Analytics for Journalism¶

Andrew Montalenti, CTO

What is Parse.ly?¶

Analytics provider for large-scale content sites.

Online content ecosystem¶

Marginal cost of web content: zero.

Print-era content: Monopolist one-way megaphones.

Newspapers, TV, radio.
Web-era content: Distributed n-way channels.

Media websites, blogs, social networks.
Content deluge: Commoditized the writer.

Enthroned the editor.
Editors vs Algorithms: Google News and Reddit.

Prismatic and Flipboard.

What is online journalism?¶

Being redefined, but not without trouble.

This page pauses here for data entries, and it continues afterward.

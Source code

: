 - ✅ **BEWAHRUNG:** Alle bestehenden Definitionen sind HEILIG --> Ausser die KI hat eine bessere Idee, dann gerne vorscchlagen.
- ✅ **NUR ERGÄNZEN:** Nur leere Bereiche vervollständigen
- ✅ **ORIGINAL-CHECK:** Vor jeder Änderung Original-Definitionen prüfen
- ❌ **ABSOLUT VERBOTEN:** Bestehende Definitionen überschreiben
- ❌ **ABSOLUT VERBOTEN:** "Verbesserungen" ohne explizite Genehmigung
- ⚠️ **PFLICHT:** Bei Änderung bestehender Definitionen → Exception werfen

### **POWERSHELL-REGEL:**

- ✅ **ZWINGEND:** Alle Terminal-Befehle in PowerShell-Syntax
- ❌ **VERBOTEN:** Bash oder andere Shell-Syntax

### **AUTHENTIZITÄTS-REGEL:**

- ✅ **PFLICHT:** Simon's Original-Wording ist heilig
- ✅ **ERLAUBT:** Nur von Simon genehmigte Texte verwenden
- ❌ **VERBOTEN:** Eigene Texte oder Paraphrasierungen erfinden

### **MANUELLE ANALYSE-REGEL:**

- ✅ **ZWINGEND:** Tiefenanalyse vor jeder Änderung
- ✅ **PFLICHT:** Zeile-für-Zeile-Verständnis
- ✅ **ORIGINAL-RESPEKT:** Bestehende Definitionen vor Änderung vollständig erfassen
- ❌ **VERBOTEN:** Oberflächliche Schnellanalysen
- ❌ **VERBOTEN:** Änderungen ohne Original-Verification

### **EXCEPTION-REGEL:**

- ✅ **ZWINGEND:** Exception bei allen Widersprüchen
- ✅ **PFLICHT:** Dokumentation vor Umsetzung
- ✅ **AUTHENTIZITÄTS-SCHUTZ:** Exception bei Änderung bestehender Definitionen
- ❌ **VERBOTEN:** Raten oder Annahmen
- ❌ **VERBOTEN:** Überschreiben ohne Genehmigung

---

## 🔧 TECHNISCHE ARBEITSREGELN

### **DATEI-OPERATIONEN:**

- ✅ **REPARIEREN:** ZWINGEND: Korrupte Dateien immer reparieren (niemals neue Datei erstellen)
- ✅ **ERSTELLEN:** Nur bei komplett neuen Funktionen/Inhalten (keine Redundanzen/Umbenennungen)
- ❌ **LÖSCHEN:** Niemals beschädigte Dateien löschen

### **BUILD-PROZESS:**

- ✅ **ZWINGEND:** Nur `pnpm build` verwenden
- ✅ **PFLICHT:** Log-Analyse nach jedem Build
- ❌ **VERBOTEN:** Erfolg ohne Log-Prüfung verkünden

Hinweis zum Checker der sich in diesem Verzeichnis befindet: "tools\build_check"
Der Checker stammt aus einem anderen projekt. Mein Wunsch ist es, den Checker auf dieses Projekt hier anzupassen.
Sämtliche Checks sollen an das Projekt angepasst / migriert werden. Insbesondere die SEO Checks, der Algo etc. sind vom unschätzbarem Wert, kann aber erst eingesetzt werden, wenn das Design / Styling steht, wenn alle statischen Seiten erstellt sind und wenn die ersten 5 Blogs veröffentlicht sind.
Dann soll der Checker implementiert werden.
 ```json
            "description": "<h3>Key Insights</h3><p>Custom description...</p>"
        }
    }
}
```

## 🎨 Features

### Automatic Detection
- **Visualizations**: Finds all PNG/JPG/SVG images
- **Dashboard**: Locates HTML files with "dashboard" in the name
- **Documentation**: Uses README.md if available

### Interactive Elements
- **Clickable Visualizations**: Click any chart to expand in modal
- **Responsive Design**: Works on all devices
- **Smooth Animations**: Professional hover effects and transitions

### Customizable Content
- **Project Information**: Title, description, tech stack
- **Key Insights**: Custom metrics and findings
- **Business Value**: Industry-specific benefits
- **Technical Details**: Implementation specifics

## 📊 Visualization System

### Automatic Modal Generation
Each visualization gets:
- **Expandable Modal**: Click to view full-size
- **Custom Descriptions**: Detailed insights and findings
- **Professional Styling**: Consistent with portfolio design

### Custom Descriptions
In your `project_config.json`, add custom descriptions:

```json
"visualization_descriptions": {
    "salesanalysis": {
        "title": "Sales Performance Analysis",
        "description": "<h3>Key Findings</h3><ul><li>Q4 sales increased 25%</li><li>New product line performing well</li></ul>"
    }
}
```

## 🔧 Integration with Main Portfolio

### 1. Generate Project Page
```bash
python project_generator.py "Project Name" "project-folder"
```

Legacy definition: “Content by professionals.”

Is BuzzFeed journalism?
Romantic definition: “Content in the public interest.”

Is Wikipedia journalism?
Market definition: “Content worth my money.”

Is Hulu journalism?

My definition¶

A blend of these definitions:

Content that informs, inspires, or outrages me.
Content worth my time and money.
Content worth my shares and links.

What makes journalism “good”?¶

“Good journalism” is that which, it would be beneficial to society that its content were widely dissemenated.

Snowden / Greenwald / Guardian is a recent example.

A whole lot of “bad journalism” subsidizes the good stuff.

Onward to the tech¶

Why does journalism need analytics?¶

Websites have a variety of interesting “first-party” metrics:

pageviews
unique visitors
sessions and paths
time spent
page engagement (scroll, copy/paste)
referrers
search keywords

E-commerce & ads drove web analytics industry.

Is online journalism special?¶

Yes.

Short Shelf Life: average content shelf-life <48 hours
High Frequency Publishing: 1000’s posts per day
Unclear Conversion Goals: nothing to buy

Content metadata is rich¶

Field Description

title Post or page title (article headline)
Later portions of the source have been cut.